International career^{‡}
- 2023: Sweden U19 / 2 / (0)
- 2025–: Sweden U21 / 2 / (0)

= Kenan Bilalović =

Swedish footballer (born 2005)

Kenan Bilalović (born 22 June 2005) is a Swedish professional footballer who plays as a winger for MŠK Žilina on loan from Aberdeen.

==Club career==
As a youth player, Bilalović joined the youth academy of Swedish side IFK Värnamo and was promoted to the club's senior team ahead of the 2023 season, where he made thirty-three league appearances and scored one goal.

During the summer of 2024, he was sent on loan to Swedish side Skövde AIK, where he made eight league appearances and scored zero goals. Following his stint there, he signed for Scottish side Aberdeen in 2025. On 14 December 2025 he scored his first goal for the club vs Kilmarnock.

==International career==
Born in Sweden, Bilalović is of Bosnian descent. He is a Sweden youth international. On 15 June 2023, he debuted for the Sweden national under-18 football team during a 1–0 friendly away win over the Wales national under-18 football team.

==Style of play==
Bilalović plays as a winger and is left-footed.

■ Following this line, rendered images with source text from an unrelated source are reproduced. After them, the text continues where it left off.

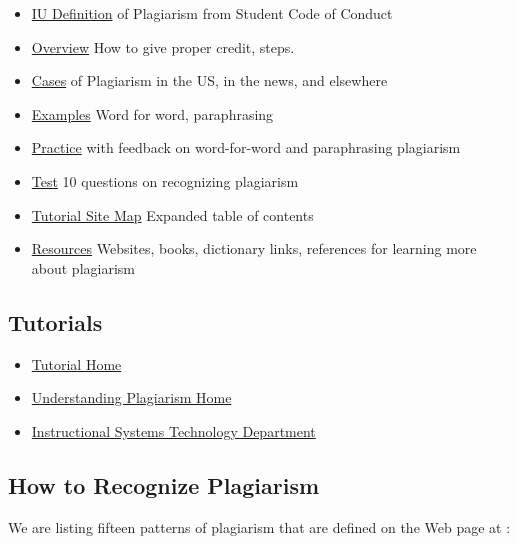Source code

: \begin{itemize}
\item
  \href{https://www.indiana.edu/~istd/definition.html}{IU Definition} of
  Plagiarism from Student Code of Conduct
\item
  \href{https://www.indiana.edu/~istd/overview.html}{Overview} How to
  give proper credit, steps.
\item
  \href{https://www.indiana.edu/~istd/cases.html}{Cases} of Plagiarism
  in the US, in the news, and elsewhere
\item
  \href{https://www.indiana.edu/~istd/examples.html}{Examples} Word for
  word, paraphrasing
\item
  \href{https://www.indiana.edu/~istd/practice.html}{Practice} with
  feedback on word-for-word and paraphrasing plagiarism
\item
  \href{https://www.indiana.edu/~istd/test.html}{Test} 10 questions on
  recognizing plagiarism
\item
  \href{https://www.indiana.edu/~istd/sitemap.html}{Tutorial Site Map}
  Expanded table of contents
\item
  \href{https://www.indiana.edu/~istd/resources.html}{Resources}
  Websites, books, dictionary links, references for learning more about
  plagiarism
\end{itemize}

\subsection{Tutorials}

\begin{itemize}
\item
  \href{https://www.indiana.edu/~academy/firstPrinciples/choice.html}{Tutorial
  Home}
\item
  \href{https://www.indiana.edu/~tedfrick/plagiarism/}{Understanding
  Plagiarism Home}
\item
  \href{http://education.indiana.edu/graduate/programs/instructional-systems/index.html}{Instructional
  Systems Technology Department}
\end{itemize}

\subsection{How to Recognize Plagiarism}

We are listing fifteen patterns of plagiarism that are defined on the Web
page at \cite{}:

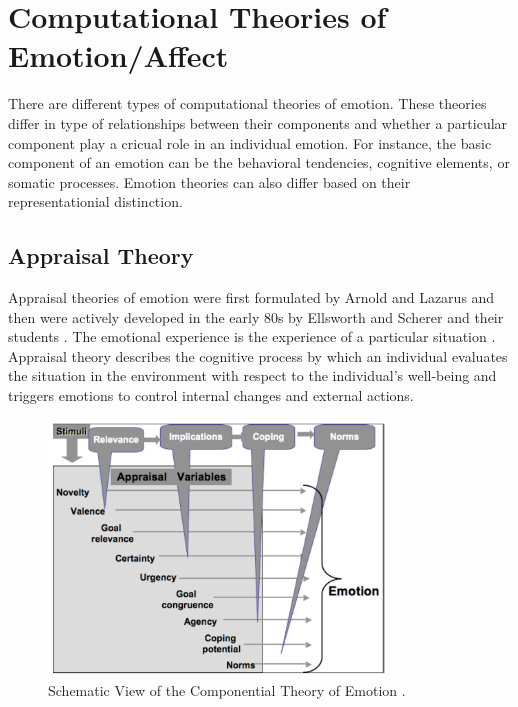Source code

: \documentclass[11pt]{article}
\begin{document}
\section{Computational Theories of Emotion/Affect}

There are different types of computational theories of emotion. These theories
differ in type of relationships between their components and whether a
particular component play a cricual role in an individual emotion. For instance,
the basic component of an emotion can be the behavioral tendencies, cognitive
elements, or somatic processes. Emotion theories can also differ based on their
representationial distinction.

\subsection{Appraisal Theory}
\label{sec:appraisal-theory}

Appraisal theories of emotion were first formulated by Arnold
\cite{arnold:emotion-personality} and Lazarus \cite{lazarus:emotion-adaptation}
and then were actively developed in the early 80s by Ellsworth and Scherer and
their students \cite{roseman:appraisal-theory}
\cite{sander:systems-approach-appraisal} \cite{scherer:nature-function-emotion}
\cite{scherer:appraisal-processes} \cite{scherer:emotions-emergent}. The
emotional experience is the experience of a particular situation
\cite{frijda:emotions}. Appraisal theory describes the cognitive process by
which an individual evaluates the situation in the environment with respect to
the individual's well-being and triggers emotions to control internal changes
and external actions.

\begin{figure}[tbh]
  \center
  \includegraphics[width=0.8\textwidth]{figure/cpm.png}
  \caption{Schematic View of the Componential Theory of Emotion
  \cite{hudlicka:guidelines-emotions}.}
  \label{fig:cpm}
\end{figure}
\end{document}
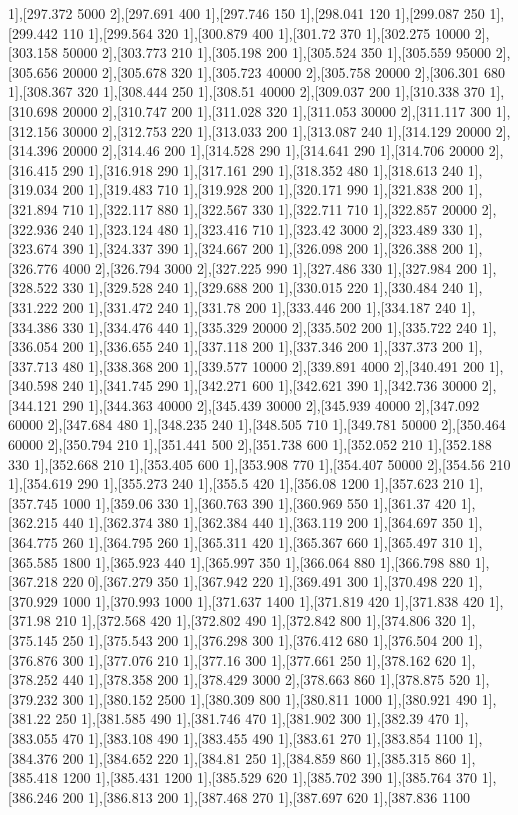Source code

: {1],[297.372 5000 2],[297.691 400 1],[297.746 150 1],[298.041 120 1],[299.087 250 1],[299.442 110 1],[299.564 320 1],[300.879 400 1],[301.72 370 1],[302.275 10000 2],[303.158 50000 2],[303.773 210 1],[305.198 200 1],[305.524 350 1],[305.559 95000 2],[305.656 20000 2],[305.678 320 1],[305.723 40000 2],[305.758 20000 2],[306.301 680 1],[308.367 320 1],[308.444 250 1],[308.51 40000 2],[309.037 200 1],[310.338 370 1],[310.698 20000 2],[310.747 200 1],[311.028 320 1],[311.053 30000 2],[311.117 300 1],[312.156 30000 2],[312.753 220 1],[313.033 200 1],[313.087 240 1],[314.129 20000 2],[314.396 20000 2],[314.46 200 1],[314.528 290 1],[314.641 290 1],[314.706 20000 2],[316.415 290 1],[316.918 290 1],[317.161 290 1],[318.352 480 1],[318.613 240 1],[319.034 200 1],[319.483 710 1],[319.928 200 1],[320.171 990 1],[321.838 200 1],[321.894 710 1],[322.117 880 1],[322.567 330 1],[322.711 710 1],[322.857 20000 2],[322.936 240 1],[323.124 480 1],[323.416 710 1],[323.42 3000 2],[323.489 330 1],[323.674 390 1],[324.337 390 1],[324.667 200 1],[326.098 200 1],[326.388 200 1],[326.776 4000 2],[326.794 3000 2],[327.225 990 1],[327.486 330 1],[327.984 200 1],[328.522 330 1],[329.528 240 1],[329.688 200 1],[330.015 220 1],[330.484 240 1],[331.222 200 1],[331.472 240 1],[331.78 200 1],[333.446 200 1],[334.187 240 1],[334.386 330 1],[334.476 440 1],[335.329 20000 2],[335.502 200 1],[335.722 240 1],[336.054 200 1],[336.655 240 1],[337.118 200 1],[337.346 200 1],[337.373 200 1],[337.713 480 1],[338.368 200 1],[339.577 10000 2],[339.891 4000 2],[340.491 200 1],[340.598 240 1],[341.745 290 1],[342.271 600 1],[342.621 390 1],[342.736 30000 2],[344.121 290 1],[344.363 40000 2],[345.439 30000 2],[345.939 40000 2],[347.092 60000 2],[347.684 480 1],[348.235 240 1],[348.505 710 1],[349.781 50000 2],[350.464 60000 2],[350.794 210 1],[351.441 500 2],[351.738 600 1],[352.052 210 1],[352.188 330 1],[352.668 210 1],[353.405 600 1],[353.908 770 1],[354.407 50000 2],[354.56 210 1],[354.619 290 1],[355.273 240 1],[355.5 420 1],[356.08 1200 1],[357.623 210 1],[357.745 1000 1],[359.06 330 1],[360.763 390 1],[360.969 550 1],[361.37 420 1],[362.215 440 1],[362.374 380 1],[362.384 440 1],[363.119 200 1],[364.697 350 1],[364.775 260 1],[364.795 260 1],[365.311 420 1],[365.367 660 1],[365.497 310 1],[365.585 1800 1],[365.923 440 1],[365.997 350 1],[366.064 880 1],[366.798 880 1],[367.218 220 0],[367.279 350 1],[367.942 220 1],[369.491 300 1],[370.498 220 1],[370.929 1000 1],[370.993 1000 1],[371.637 1400 1],[371.819 420 1],[371.838 420 1],[371.98 210 1],[372.568 420 1],[372.802 490 1],[372.842 800 1],[374.806 320 1],[375.145 250 1],[375.543 200 1],[376.298 300 1],[376.412 680 1],[376.504 200 1],[376.876 300 1],[377.076 210 1],[377.16 300 1],[377.661 250 1],[378.162 620 1],[378.252 440 1],[378.358 200 1],[378.429 3000 2],[378.663 860 1],[378.875 520 1],[379.232 300 1],[380.152 2500 1],[380.309 800 1],[380.811 1000 1],[380.921 490 1],[381.22 250 1],[381.585 490 1],[381.746 470 1],[381.902 300 1],[382.39 470 1],[383.055 470 1],[383.108 490 1],[383.455 490 1],[383.61 270 1],[383.854 1100 1],[384.376 200 1],[384.652 220 1],[384.81 250 1],[384.859 860 1],[385.315 860 1],[385.418 1200 1],[385.431 1200 1],[385.529 620 1],[385.702 390 1],[385.764 370 1],[386.246 200 1],[386.813 200 1],[387.468 270 1],[387.697 620 1],[387.836 1100 }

Scottish newspaper The Press and Journal wrote in 2025 that he "although his previous five starts for Varnamo came on the right flank... Bilalovic... is recognised more as a left-winger... [his] left foot is his stronger one, so would be better suited to hitting the byeline and getting crosses in from the left side".